• [Source texts of formatted documents]:
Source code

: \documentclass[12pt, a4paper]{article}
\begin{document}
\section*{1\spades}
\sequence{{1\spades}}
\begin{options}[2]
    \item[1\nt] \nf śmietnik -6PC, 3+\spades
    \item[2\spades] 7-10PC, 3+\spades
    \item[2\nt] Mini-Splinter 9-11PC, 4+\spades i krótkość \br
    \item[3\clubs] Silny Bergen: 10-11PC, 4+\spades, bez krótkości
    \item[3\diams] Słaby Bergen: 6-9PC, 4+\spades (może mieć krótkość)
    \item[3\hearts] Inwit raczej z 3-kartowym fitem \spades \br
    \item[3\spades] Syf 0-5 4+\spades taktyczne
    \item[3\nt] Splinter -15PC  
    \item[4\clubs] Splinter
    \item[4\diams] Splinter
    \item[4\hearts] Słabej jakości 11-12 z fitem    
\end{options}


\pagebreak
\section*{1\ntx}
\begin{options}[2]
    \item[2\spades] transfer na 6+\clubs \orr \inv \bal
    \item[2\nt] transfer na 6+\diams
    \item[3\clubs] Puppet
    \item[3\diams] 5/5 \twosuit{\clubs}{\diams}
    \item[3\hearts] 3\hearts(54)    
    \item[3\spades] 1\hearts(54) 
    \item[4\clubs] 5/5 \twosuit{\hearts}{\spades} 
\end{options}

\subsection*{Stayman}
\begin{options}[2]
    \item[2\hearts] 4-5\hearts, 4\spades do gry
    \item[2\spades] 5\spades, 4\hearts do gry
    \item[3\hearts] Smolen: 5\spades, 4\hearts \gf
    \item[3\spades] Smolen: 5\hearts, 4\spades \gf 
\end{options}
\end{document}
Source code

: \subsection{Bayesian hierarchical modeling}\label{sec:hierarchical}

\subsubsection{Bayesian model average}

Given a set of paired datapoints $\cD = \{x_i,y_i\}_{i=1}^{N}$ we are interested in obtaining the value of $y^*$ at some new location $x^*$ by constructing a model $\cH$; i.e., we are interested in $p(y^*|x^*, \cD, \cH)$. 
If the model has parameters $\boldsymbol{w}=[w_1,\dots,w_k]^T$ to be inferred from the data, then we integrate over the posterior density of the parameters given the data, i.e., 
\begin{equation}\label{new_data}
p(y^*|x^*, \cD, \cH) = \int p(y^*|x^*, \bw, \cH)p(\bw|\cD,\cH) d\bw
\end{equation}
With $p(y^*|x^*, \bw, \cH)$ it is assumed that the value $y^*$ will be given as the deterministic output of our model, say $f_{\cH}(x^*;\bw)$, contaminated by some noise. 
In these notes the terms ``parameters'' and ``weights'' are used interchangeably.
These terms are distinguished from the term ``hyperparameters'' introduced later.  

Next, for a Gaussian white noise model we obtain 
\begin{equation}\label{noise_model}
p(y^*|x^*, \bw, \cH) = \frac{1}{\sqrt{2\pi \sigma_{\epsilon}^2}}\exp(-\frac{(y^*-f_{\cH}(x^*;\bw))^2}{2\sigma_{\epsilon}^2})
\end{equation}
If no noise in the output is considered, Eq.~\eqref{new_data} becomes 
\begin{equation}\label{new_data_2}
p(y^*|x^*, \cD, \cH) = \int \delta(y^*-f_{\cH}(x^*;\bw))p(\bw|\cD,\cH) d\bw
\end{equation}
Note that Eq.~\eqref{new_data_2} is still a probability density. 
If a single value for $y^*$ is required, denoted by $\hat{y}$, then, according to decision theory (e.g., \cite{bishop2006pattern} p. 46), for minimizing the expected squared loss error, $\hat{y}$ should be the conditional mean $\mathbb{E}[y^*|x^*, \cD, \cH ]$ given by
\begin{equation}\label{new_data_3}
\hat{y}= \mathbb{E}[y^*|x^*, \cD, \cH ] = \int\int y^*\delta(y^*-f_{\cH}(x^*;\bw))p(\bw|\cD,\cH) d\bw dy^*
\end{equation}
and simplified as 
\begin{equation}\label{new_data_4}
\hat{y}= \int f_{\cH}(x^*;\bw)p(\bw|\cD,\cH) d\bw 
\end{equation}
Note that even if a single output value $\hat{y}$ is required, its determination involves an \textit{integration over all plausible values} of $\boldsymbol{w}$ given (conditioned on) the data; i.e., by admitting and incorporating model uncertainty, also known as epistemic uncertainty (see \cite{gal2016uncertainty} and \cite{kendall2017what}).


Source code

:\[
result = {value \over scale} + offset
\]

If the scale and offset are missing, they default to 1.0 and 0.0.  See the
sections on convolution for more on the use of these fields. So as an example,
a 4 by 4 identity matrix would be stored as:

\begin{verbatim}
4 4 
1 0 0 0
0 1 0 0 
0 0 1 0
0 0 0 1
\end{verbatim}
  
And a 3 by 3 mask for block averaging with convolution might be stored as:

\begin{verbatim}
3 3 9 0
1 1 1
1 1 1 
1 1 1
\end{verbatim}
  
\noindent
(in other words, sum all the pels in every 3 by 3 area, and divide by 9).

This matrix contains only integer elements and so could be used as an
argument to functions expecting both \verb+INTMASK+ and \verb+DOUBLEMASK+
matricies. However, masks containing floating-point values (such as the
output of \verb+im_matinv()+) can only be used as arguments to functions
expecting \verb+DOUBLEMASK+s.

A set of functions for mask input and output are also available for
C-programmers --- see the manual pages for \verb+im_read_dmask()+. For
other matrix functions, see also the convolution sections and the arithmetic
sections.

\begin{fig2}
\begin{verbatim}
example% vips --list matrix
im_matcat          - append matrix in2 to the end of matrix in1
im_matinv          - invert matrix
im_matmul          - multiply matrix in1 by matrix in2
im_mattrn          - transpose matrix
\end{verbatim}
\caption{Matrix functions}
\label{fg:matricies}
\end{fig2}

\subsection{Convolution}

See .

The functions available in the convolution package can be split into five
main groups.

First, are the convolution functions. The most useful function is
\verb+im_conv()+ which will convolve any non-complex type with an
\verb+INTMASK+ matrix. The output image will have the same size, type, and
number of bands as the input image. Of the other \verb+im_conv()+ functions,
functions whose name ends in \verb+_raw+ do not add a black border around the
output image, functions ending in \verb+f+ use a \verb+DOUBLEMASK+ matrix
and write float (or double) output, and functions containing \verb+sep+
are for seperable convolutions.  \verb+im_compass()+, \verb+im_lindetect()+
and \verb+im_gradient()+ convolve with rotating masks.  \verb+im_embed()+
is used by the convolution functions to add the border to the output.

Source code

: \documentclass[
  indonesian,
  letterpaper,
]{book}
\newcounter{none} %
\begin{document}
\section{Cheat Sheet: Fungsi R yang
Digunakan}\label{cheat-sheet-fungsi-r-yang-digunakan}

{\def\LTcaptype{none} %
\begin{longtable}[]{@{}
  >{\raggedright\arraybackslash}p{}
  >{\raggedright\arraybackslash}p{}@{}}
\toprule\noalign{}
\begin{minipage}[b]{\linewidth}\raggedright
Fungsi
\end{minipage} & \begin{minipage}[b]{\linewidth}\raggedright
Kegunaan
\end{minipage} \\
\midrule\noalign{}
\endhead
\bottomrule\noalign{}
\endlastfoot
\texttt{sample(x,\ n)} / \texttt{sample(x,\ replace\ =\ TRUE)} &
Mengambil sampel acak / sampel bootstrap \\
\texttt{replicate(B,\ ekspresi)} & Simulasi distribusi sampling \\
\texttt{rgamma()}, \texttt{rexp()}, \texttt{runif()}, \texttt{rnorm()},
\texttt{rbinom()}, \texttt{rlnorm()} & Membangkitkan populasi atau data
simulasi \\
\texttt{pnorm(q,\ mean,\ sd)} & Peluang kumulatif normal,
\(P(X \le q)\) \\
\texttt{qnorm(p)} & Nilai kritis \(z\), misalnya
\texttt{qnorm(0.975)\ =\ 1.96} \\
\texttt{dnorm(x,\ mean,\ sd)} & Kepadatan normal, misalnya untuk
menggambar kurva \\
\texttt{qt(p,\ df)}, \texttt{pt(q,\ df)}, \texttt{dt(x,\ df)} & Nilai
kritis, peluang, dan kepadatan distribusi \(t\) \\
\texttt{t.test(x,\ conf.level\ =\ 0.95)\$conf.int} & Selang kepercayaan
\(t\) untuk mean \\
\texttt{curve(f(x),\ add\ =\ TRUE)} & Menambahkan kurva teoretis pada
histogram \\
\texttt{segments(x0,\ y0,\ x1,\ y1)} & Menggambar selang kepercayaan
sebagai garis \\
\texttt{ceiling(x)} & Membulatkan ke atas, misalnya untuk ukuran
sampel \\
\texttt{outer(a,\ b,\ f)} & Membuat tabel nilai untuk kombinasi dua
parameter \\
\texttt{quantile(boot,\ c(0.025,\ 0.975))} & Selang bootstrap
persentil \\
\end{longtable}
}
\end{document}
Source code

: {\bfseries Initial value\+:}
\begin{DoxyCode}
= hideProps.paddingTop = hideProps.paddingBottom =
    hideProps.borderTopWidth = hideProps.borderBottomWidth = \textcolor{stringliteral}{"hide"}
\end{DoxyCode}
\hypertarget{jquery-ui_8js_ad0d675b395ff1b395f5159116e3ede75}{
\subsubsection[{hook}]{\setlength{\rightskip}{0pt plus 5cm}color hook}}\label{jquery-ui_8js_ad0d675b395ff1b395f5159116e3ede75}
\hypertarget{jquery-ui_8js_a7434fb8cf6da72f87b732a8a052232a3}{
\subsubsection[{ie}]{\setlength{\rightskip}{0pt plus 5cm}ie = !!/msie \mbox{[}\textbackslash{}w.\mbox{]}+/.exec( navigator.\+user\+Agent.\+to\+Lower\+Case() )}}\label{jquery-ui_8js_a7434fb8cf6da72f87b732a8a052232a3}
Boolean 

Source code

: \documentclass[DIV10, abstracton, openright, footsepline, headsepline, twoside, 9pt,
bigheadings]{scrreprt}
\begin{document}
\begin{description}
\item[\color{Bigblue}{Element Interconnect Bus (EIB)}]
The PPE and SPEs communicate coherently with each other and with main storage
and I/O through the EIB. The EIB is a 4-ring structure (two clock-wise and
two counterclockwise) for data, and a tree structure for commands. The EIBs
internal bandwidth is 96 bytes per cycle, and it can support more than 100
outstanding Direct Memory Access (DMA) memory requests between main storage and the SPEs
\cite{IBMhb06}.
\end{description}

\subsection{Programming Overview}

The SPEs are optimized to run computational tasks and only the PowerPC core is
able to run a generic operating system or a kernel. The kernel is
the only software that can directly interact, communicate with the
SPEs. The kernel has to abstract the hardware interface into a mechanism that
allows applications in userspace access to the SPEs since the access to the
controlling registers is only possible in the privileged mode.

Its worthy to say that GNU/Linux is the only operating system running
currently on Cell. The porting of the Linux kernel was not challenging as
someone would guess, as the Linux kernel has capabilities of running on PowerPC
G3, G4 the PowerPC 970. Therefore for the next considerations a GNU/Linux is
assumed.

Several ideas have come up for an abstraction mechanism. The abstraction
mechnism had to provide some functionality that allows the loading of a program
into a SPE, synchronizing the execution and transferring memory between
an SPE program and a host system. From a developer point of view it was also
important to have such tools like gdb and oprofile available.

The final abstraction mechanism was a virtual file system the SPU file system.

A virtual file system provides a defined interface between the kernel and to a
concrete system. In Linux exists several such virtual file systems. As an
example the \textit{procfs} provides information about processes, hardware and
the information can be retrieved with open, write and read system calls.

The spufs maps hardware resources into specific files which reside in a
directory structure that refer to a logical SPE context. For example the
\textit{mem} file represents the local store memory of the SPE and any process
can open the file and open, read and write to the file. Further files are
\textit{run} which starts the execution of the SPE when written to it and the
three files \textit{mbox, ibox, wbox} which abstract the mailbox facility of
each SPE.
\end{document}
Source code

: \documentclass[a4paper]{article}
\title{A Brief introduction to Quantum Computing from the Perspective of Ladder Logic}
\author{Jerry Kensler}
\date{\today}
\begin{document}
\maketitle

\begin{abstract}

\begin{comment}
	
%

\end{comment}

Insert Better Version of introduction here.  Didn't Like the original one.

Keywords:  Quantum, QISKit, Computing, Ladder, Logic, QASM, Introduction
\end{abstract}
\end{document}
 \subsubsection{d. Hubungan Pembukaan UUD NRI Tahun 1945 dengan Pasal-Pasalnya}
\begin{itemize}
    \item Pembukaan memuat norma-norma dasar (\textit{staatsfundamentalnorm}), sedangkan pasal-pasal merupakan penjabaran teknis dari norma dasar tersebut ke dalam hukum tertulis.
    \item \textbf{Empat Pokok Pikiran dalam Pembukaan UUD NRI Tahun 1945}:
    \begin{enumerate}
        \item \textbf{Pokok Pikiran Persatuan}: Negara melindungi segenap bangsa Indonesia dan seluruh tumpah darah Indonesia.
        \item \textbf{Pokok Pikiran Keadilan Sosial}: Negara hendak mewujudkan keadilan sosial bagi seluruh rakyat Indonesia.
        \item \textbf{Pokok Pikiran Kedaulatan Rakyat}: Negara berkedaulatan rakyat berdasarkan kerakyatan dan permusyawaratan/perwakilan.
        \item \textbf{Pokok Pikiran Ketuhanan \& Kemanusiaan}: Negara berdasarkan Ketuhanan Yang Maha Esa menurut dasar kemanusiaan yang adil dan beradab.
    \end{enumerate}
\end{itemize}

• [THE PROBLEM]: Please print exactly what appears from the first line of the data through the line with "i krótkość \br", including both of those lines and nothing past them.

• [ANSWER FOR THIS EXERCISE]:
Source code

: \documentclass[12pt, a4paper]{article}
\begin{document}
\section*{1\spades}
\sequence{{1\spades}}
\begin{options}[2]
    \item[1\nt] \nf śmietnik -6PC, 3+\spades
    \item[2\spades] 7-10PC, 3+\spades
    \item[2\nt] Mini-Splinter 9-11PC, 4+\spades i krótkość \br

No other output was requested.